しばらくすると、怪しい雲がかかり、車で新五合目に到着するころには、強風が吹き荒れ、車のドアを開けていられない状態に。それでも視界はまだ良好なので行けるところまで行こうとスタート。
私の髪が逆立っていることからも風の強さがわかる。目視できる気象庁非難小屋(六合目手前)を目指す。
高度点から言えば、上双子山を過ぎたあたりから、強風で進めない。進めないどころか、突然の突風に身体を持っていかれそうになる。次郎坊(宝永山の真下近辺)あたりで、勇気ある撤退を決意。小屋まで数百mの急な登りで突風に身体を持っていかれたら、滑落しそうである。残雪はるか手前での撤退となった。下る途中でふと後ろを振り向くと、砂嵐が見える。急いでシャッターを切ったが私のカメラの腕ではうまく写らず。

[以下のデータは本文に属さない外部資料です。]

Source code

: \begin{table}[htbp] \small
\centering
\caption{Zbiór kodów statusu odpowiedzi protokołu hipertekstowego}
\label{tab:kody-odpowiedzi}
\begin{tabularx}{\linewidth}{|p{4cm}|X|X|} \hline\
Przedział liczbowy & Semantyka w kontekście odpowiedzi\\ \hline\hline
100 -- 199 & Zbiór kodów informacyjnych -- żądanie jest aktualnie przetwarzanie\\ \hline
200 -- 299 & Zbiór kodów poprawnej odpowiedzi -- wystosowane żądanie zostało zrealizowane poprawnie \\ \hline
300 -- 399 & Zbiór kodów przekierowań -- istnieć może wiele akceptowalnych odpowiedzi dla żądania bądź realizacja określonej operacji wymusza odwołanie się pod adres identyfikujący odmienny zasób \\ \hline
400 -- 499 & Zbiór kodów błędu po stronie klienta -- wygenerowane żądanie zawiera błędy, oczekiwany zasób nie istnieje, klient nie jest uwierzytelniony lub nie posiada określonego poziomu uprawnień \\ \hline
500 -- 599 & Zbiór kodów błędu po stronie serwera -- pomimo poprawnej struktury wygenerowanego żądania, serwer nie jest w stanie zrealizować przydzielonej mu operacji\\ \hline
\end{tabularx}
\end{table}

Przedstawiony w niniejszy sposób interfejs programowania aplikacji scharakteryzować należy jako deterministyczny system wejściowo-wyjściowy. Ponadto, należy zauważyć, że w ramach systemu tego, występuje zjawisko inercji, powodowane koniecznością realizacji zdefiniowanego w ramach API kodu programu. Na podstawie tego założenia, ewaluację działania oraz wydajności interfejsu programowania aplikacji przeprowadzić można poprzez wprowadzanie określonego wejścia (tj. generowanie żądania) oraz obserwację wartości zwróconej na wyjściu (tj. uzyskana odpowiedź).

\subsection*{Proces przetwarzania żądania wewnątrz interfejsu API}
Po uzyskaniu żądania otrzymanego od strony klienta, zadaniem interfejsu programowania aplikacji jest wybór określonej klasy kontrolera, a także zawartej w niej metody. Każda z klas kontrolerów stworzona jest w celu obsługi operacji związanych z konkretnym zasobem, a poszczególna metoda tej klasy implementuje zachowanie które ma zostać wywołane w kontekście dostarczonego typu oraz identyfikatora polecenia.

本日はあの小屋までを数往復ピストンをして登攀力と薄い酸素で心肺を鍛えようと考えていたのだが残念。予定を変更し、森林限界より下でトレーニング。奇石と言われる「幕岩」を目指す。木々にはまだ緑はなく、枯れ木の状態ではあるが、森の中ではさほど風は感じられない。森の力というのは凄い。もちろん木々の上部は風を切る音ですさまじいのだが。
溶岩流跡は、すさまじい地球のエネルギーを感じる。ここを登れば幕岩に着くはず。
巾100m, 高さ30mの文字通り幕のような岩、この時期は木々が枯れているため、岩が全部露出し荘厳であった。手前にある岩は噴火で飛んだものか?一応流れの後が表面にあるので溶岩流の一部なのか?
幕岩の上部が森林限界高度なのだが、それにしてもこんなところまで鹿の食害が。。もう少し標高の低い、草のあるところでのんびり暮らせないものだろうか?観光客の増加が鹿を追いやっているとすれば悲しい。私もその一人ではあるのだが。
幕岩上部から再び森林限界を超え、写真右の双子山を目指す(左は宝永山、江戸時代に噴火した火口)。御殿場登山ルートより西なので宝永山がうまく盾になってくれて風が弱くならないか?というのは素人の見当違いであった。相変わらず風は強い。写真はルートを標す道標。数百mおきにあり、1本分を走り、1本分を歩いてリカバリー、これはいいトレーニングとなった。低酸素室でインターバル走をしているようなもの。ド笑む(ドM)な自分を確認する。
この後、双子山(下双子)をハントし、ここもで風で吹き飛ばされそうになり、危険を感じすぐに撤収。再び、幕岩経由で森の中へ入ると、ほっと安心する。これほど森に安堵感を覚えたことはない。自然の厳しさと暖かさを同時に味わえた一日であった。